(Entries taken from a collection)
┌──
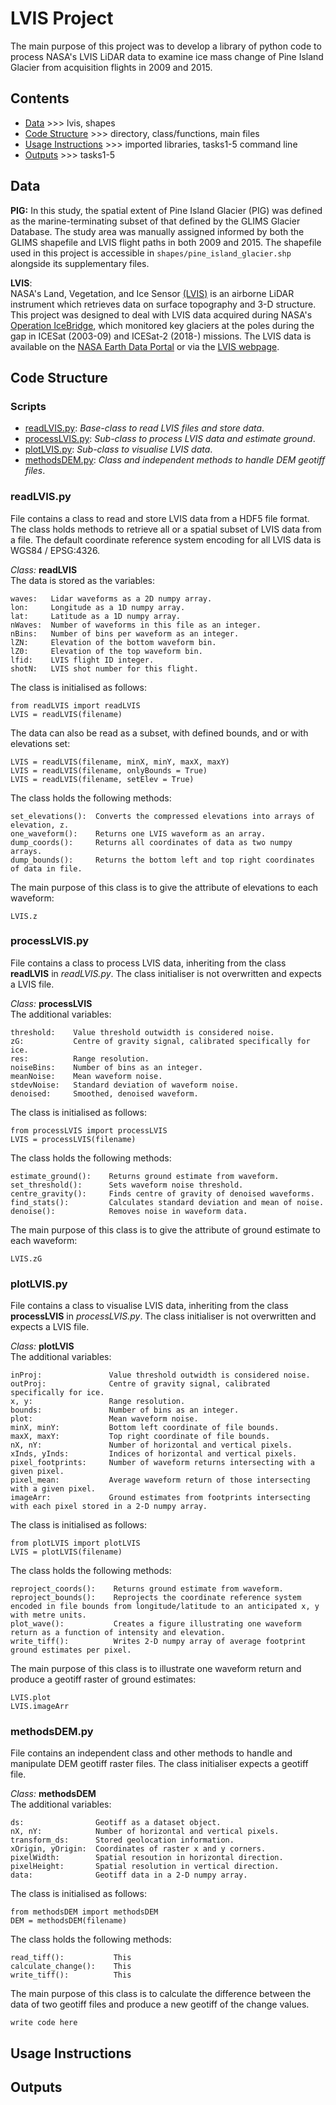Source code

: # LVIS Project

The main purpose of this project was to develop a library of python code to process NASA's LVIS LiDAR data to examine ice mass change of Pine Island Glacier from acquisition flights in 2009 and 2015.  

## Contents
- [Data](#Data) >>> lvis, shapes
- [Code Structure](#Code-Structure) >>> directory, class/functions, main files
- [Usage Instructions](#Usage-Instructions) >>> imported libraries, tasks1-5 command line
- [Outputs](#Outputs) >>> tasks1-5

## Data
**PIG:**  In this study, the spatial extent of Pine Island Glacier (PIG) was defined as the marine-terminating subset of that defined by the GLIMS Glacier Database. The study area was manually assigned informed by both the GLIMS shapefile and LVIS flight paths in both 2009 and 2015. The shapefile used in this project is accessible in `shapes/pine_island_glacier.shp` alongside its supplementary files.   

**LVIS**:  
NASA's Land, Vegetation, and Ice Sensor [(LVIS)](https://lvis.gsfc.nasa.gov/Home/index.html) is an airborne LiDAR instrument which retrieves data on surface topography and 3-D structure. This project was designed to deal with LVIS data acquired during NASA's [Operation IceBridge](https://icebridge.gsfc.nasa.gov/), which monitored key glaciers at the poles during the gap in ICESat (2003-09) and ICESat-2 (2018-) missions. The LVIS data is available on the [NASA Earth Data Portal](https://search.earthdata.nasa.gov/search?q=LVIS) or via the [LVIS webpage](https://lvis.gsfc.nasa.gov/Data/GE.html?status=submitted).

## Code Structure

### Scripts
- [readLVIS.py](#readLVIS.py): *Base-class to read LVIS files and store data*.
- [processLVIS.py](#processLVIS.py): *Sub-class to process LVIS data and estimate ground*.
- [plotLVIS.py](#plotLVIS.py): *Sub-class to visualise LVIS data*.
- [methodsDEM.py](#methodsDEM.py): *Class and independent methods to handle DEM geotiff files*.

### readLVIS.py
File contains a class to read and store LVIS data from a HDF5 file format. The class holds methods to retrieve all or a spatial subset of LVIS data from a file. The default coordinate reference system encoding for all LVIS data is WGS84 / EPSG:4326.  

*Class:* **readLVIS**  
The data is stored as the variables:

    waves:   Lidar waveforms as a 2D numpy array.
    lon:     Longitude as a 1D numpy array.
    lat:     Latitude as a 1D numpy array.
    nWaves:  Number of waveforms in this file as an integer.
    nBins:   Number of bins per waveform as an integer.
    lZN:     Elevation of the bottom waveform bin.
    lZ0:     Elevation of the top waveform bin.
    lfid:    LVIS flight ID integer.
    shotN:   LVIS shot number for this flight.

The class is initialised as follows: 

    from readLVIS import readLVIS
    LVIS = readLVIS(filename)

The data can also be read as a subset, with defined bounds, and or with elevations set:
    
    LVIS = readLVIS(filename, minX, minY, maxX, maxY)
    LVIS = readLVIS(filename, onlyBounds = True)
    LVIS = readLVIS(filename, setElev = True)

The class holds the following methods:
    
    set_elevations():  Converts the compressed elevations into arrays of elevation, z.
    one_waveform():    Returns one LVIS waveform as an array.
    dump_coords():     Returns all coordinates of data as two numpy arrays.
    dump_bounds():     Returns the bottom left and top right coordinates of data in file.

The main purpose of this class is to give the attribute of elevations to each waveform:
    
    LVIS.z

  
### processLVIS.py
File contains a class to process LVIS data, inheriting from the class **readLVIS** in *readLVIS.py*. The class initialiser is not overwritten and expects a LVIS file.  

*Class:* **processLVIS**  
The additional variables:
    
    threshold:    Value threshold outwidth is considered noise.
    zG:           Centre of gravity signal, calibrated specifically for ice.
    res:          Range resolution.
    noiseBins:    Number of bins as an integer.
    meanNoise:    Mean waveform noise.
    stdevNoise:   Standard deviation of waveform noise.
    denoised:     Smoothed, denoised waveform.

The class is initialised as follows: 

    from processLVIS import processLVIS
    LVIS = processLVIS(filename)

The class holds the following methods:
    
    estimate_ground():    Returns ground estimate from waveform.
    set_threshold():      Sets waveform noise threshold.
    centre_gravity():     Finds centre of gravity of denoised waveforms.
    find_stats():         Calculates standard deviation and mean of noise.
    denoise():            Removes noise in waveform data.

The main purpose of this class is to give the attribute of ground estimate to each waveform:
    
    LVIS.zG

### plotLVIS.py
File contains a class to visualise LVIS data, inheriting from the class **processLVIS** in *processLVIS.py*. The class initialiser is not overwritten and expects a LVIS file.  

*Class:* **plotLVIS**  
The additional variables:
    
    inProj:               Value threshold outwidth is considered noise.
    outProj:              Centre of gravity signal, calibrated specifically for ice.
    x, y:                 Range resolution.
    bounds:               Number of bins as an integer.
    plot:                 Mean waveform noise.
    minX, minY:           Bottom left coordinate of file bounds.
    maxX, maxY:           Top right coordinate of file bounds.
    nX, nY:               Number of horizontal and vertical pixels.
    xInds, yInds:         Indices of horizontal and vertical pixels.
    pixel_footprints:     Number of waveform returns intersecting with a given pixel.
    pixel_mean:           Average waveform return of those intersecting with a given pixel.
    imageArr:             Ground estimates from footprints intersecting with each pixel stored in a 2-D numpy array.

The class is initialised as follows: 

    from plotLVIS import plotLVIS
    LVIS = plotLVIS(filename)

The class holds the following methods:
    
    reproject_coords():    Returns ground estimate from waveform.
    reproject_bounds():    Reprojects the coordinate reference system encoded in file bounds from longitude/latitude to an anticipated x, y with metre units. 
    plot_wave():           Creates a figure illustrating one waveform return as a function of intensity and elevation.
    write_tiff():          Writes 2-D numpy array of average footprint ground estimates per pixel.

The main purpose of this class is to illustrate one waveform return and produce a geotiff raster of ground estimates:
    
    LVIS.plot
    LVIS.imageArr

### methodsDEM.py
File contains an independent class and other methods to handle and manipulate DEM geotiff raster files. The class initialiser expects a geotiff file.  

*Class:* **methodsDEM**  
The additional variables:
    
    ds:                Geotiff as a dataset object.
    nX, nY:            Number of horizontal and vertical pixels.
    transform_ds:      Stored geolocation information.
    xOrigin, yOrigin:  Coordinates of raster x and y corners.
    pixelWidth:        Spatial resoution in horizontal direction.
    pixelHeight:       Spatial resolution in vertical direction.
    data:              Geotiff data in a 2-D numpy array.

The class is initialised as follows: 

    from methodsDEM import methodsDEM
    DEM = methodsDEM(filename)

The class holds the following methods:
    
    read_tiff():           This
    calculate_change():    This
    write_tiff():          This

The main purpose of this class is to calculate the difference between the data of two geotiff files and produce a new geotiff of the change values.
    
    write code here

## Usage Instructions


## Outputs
└──
Your objective =>
Please retype every record above exactly, leaving out the pictures.

Completed task =>
Source code

: # LVIS Project

The main purpose of this project was to develop a library of python code to process NASA's LVIS LiDAR data to examine ice mass change of Pine Island Glacier from acquisition flights in 2009 and 2015.  

## Contents
- [Data](#Data) >>> lvis, shapes
- [Code Structure](#Code-Structure) >>> directory, class/functions, main files
- [Usage Instructions](#Usage-Instructions) >>> imported libraries, tasks1-5 command line
- [Outputs](#Outputs) >>> tasks1-5

## Data
**PIG:**  In this study, the spatial extent of Pine Island Glacier (PIG) was defined as the marine-terminating subset of that defined by the GLIMS Glacier Database. The study area was manually assigned informed by both the GLIMS shapefile and LVIS flight paths in both 2009 and 2015. The shapefile used in this project is accessible in `shapes/pine_island_glacier.shp` alongside its supplementary files.   

**LVIS**:  
NASA's Land, Vegetation, and Ice Sensor [(LVIS)](https://lvis.gsfc.nasa.gov/Home/index.html) is an airborne LiDAR instrument which retrieves data on surface topography and 3-D structure. This project was designed to deal with LVIS data acquired during NASA's [Operation IceBridge](https://icebridge.gsfc.nasa.gov/), which monitored key glaciers at the poles during the gap in ICESat (2003-09) and ICESat-2 (2018-) missions. The LVIS data is available on the [NASA Earth Data Portal](https://search.earthdata.nasa.gov/search?q=LVIS) or via the [LVIS webpage](https://lvis.gsfc.nasa.gov/Data/GE.html?status=submitted).

## Code Structure

### Scripts
- [readLVIS.py](#readLVIS.py): *Base-class to read LVIS files and store data*.
- [processLVIS.py](#processLVIS.py): *Sub-class to process LVIS data and estimate ground*.
- [plotLVIS.py](#plotLVIS.py): *Sub-class to visualise LVIS data*.
- [methodsDEM.py](#methodsDEM.py): *Class and independent methods to handle DEM geotiff files*.

### readLVIS.py
File contains a class to read and store LVIS data from a HDF5 file format. The class holds methods to retrieve all or a spatial subset of LVIS data from a file. The default coordinate reference system encoding for all LVIS data is WGS84 / EPSG:4326.  

*Class:* **readLVIS**  
The data is stored as the variables:

    waves:   Lidar waveforms as a 2D numpy array.
    lon:     Longitude as a 1D numpy array.
    lat:     Latitude as a 1D numpy array.
    nWaves:  Number of waveforms in this file as an integer.
    nBins:   Number of bins per waveform as an integer.
    lZN:     Elevation of the bottom waveform bin.
    lZ0:     Elevation of the top waveform bin.
    lfid:    LVIS flight ID integer.
    shotN:   LVIS shot number for this flight.

The class is initialised as follows: 

    from readLVIS import readLVIS
    LVIS = readLVIS(filename)

The data can also be read as a subset, with defined bounds, and or with elevations set:
    
    LVIS = readLVIS(filename, minX, minY, maxX, maxY)
    LVIS = readLVIS(filename, onlyBounds = True)
    LVIS = readLVIS(filename, setElev = True)

The class holds the following methods:
    
    set_elevations():  Converts the compressed elevations into arrays of elevation, z.
    one_waveform():    Returns one LVIS waveform as an array.
    dump_coords():     Returns all coordinates of data as two numpy arrays.
    dump_bounds():     Returns the bottom left and top right coordinates of data in file.

The main purpose of this class is to give the attribute of elevations to each waveform:
    
    LVIS.z

  
### processLVIS.py
File contains a class to process LVIS data, inheriting from the class **readLVIS** in *readLVIS.py*. The class initialiser is not overwritten and expects a LVIS file.  

*Class:* **processLVIS**  
The additional variables:
    
    threshold:    Value threshold outwidth is considered noise.
    zG:           Centre of gravity signal, calibrated specifically for ice.
    res:          Range resolution.
    noiseBins:    Number of bins as an integer.
    meanNoise:    Mean waveform noise.
    stdevNoise:   Standard deviation of waveform noise.
    denoised:     Smoothed, denoised waveform.

The class is initialised as follows: 

    from processLVIS import processLVIS
    LVIS = processLVIS(filename)

The class holds the following methods:
    
    estimate_ground():    Returns ground estimate from waveform.
    set_threshold():      Sets waveform noise threshold.
    centre_gravity():     Finds centre of gravity of denoised waveforms.
    find_stats():         Calculates standard deviation and mean of noise.
    denoise():            Removes noise in waveform data.

The main purpose of this class is to give the attribute of ground estimate to each waveform:
    
    LVIS.zG

### plotLVIS.py
File contains a class to visualise LVIS data, inheriting from the class **processLVIS** in *processLVIS.py*. The class initialiser is not overwritten and expects a LVIS file.  

*Class:* **plotLVIS**  
The additional variables:
    
    inProj:               Value threshold outwidth is considered noise.
    outProj:              Centre of gravity signal, calibrated specifically for ice.
    x, y:                 Range resolution.
    bounds:               Number of bins as an integer.
    plot:                 Mean waveform noise.
    minX, minY:           Bottom left coordinate of file bounds.
    maxX, maxY:           Top right coordinate of file bounds.
    nX, nY:               Number of horizontal and vertical pixels.
    xInds, yInds:         Indices of horizontal and vertical pixels.
    pixel_footprints:     Number of waveform returns intersecting with a given pixel.
    pixel_mean:           Average waveform return of those intersecting with a given pixel.
    imageArr:             Ground estimates from footprints intersecting with each pixel stored in a 2-D numpy array.

The class is initialised as follows: 

    from plotLVIS import plotLVIS
    LVIS = plotLVIS(filename)

The class holds the following methods:
    
    reproject_coords():    Returns ground estimate from waveform.
    reproject_bounds():    Reprojects the coordinate reference system encoded in file bounds from longitude/latitude to an anticipated x, y with metre units. 
    plot_wave():           Creates a figure illustrating one waveform return as a function of intensity and elevation.
    write_tiff():          Writes 2-D numpy array of average footprint ground estimates per pixel.

The main purpose of this class is to illustrate one waveform return and produce a geotiff raster of ground estimates:
    
    LVIS.plot
    LVIS.imageArr

### methodsDEM.py
File contains an independent class and other methods to handle and manipulate DEM geotiff raster files. The class initialiser expects a geotiff file.  

*Class:* **methodsDEM**  
The additional variables:
    
    ds:                Geotiff as a dataset object.
    nX, nY:            Number of horizontal and vertical pixels.
    transform_ds:      Stored geolocation information.
    xOrigin, yOrigin:  Coordinates of raster x and y corners.
    pixelWidth:        Spatial resoution in horizontal direction.
    pixelHeight:       Spatial resolution in vertical direction.
    data:              Geotiff data in a 2-D numpy array.

The class is initialised as follows: 

    from methodsDEM import methodsDEM
    DEM = methodsDEM(filename)

The class holds the following methods:
    
    read_tiff():           This
    calculate_change():    This
    write_tiff():          This

The main purpose of this class is to calculate the difference between the data of two geotiff files and produce a new geotiff of the change values.
    
    write code here

## Usage Instructions


## Outputs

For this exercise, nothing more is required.